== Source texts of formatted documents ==
○ ○ ○ ○ ○ ○ ○

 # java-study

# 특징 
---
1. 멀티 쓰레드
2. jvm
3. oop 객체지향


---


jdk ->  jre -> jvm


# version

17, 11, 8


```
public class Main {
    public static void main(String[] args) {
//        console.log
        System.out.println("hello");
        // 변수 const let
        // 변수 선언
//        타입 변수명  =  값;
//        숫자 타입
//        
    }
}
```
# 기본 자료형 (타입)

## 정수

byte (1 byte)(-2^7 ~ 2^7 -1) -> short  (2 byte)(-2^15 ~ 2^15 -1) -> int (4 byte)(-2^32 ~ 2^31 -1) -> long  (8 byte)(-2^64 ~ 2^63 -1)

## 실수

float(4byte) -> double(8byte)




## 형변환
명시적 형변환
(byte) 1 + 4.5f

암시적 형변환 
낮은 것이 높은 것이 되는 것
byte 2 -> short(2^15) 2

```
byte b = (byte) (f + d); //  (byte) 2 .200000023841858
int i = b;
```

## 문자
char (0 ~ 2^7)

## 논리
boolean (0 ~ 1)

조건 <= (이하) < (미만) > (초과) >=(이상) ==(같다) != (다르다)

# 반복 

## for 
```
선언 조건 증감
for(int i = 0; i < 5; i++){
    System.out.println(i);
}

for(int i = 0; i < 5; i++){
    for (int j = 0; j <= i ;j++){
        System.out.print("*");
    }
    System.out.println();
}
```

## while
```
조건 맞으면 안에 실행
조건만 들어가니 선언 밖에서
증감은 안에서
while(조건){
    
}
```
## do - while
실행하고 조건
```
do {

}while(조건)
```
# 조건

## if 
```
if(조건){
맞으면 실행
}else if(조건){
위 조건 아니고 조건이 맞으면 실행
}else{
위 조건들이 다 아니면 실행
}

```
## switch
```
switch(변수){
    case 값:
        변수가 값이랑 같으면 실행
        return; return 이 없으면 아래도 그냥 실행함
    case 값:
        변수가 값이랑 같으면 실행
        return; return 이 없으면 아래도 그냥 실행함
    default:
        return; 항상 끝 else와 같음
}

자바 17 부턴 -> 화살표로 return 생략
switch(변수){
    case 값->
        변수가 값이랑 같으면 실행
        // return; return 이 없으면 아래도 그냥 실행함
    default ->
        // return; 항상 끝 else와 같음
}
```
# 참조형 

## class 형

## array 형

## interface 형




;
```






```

○ ○ ○ ○ ○ ○ ○

== TASK DETAILS ==
Copy out every line of the entries where the string "short" shows up.

== OUTPUT OF THE TASK ==
byte (1 byte)(-2^7 ~ 2^7 -1) -> short  (2 byte)(-2^15 ~ 2^15 -1) -> int (4 byte)(-2^32 ~ 2^31 -1) -> long  (8 byte)(-2^64 ~ 2^63 -1)
byte 2 -> short(2^15) 2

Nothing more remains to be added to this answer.